Pelo menos desde 2010, com José Sócrates, que é assim. Em 2014, quando estava no Governo, Passos Coelho também reduziu, em 0,75 pontos percentuais as contribuições das empresas, como moeda de troca para o aumento do salário mínimo para os 505 euros. Quando era primeiro-ministro, apresentou essa medida como “estímulo ao emprego”. Durante a campanha eleitoral frente a José Sócrates, em 2011, já defendia a baixa da TSU como incentivo à criação de emprego e incremento à competitividade das empresas. Agora, contudo, recusa-se a viabilizar o acordo de concertação social alcançado pelo atual Governo.

Os argumentos de Passos Coelho para votar contra prendem-se com vários fatores: primeiro, Passos diz que não vai ser “muleta” do Governo e que são os partidos à esquerda do PS que têm de viabilizar os acordos feitos pelo Executivo socialista; depois, diz que quando reduziu a TSU dos patrões como moeda de troca para o aumento do salário mínimo o fez com a condição de ser uma medida extraordinária, para vigorar apenas durante um ano; e ainda que o aumento da remuneração mínima tem de ter em conta outros fatores, como a produtividade, a competitividade e a política de rendimentos global. Ou seja, é preciso olhar de forma mais abrangente, sob pena de assim se descapitalizar a Segurança Social.

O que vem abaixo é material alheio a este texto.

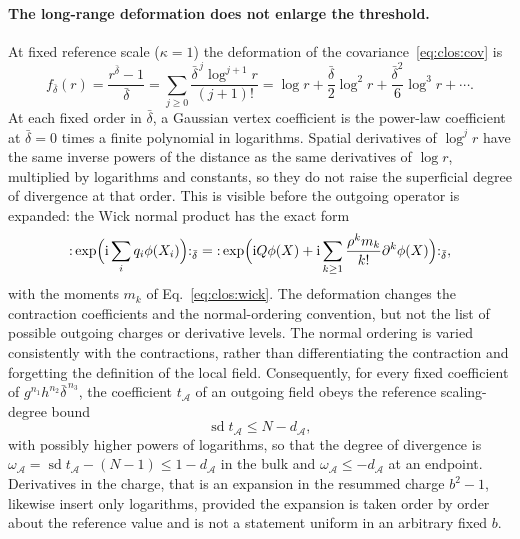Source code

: \documentclass[11pt,a4paper]{article}
\numberwithin{equation}{section}
\newcommand{\db}{\bar\delta}
\begin{document}
\paragraph{The long-range deformation does not enlarge the threshold.} At fixed reference scale ($\kappa=1$) the
deformation of the covariance~\eqref{eq:clos:cov} is
\begin{equation}
 f_{\db}(r)=\frac{r^{\db}-1}{\db}=\sum_{j\ge0}\frac{\db^{\,j}\log^{j+1}r}{(j+1)!}
 =\log r+\frac{\db}{2}\log^2r+\frac{\db^2}{6}\log^3r+\cdots.
 \label{eq:clos:deform}
\end{equation}
At each fixed order in $\db$, a Gaussian vertex coefficient is the power-law coefficient at $\db=0$ times a finite
polynomial in logarithms. Spatial derivatives of $\log^jr$ have the same inverse powers of the distance as the same
derivatives of $\log r$, multiplied by logarithms and constants, so they do not raise the superficial degree of
divergence at that order. This is visible before the outgoing operator is expanded: the Wick normal product has the
exact form
\begin{equation}
 {:}\exp\Bigl(\mathrm i\sum_iq_i\phi(X_i)\Bigr){:}_{\db}
 ={:}\exp\Bigl(\mathrm iQ\phi(X)+\mathrm i\sum_{k\ge1}\frac{\rho^km_k}{k!}\partial^k\phi(X)\Bigr){:}_{\db},
\end{equation}
with the moments $m_k$ of Eq.~\eqref{eq:clos:wick}. The deformation changes the contraction coefficients and the
normal-ordering convention, but not the list of possible outgoing charges or derivative levels. The normal ordering is
varied consistently with the contractions, rather than differentiating the contraction and forgetting the definition of
the local field. Consequently, for every fixed coefficient of $g^{n_1}h^{n_2}\db^{\,n_3}$, the coefficient
$t_{\mathcal A}$ of an outgoing field obeys the reference scaling-degree bound
\begin{equation}
 \operatorname{sd}t_{\mathcal A}\le N-d_{\mathcal A},
 \label{eq:clos:sd}
\end{equation}
with possibly higher powers of logarithms, so that the degree of divergence is
$\omega_{\mathcal A}=\operatorname{sd}t_{\mathcal A}-(N-1)\le1-d_{\mathcal A}$ in the bulk and
$\omega_{\mathcal A}\le-d_{\mathcal A}$ at an endpoint. Derivatives in the charge, that is an expansion in the resummed
charge $b^2-1$, likewise insert only logarithms, provided the expansion is taken order by order about the reference
value and is not a statement uniform in an arbitrary fixed $b$.
\end{document}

Isto é o que diz agora, mas várias foram as vezes em que Passos se bateu pela redução da TSU dos patrões. Propôs a medida quando estava no Governo ao lado de Vítor Gaspar. E chegou mesmo a viabilizar, já em 2016, com o Governo socialista no poder, a manutenção por mais um ano da redução de 0,75 pontos percentuais como medida excecional de apoio ao emprego, à boleia da atualização do salário mínimo dos 505 para os 530 euros.

Qual a proposta do Governo acordada com os patrões?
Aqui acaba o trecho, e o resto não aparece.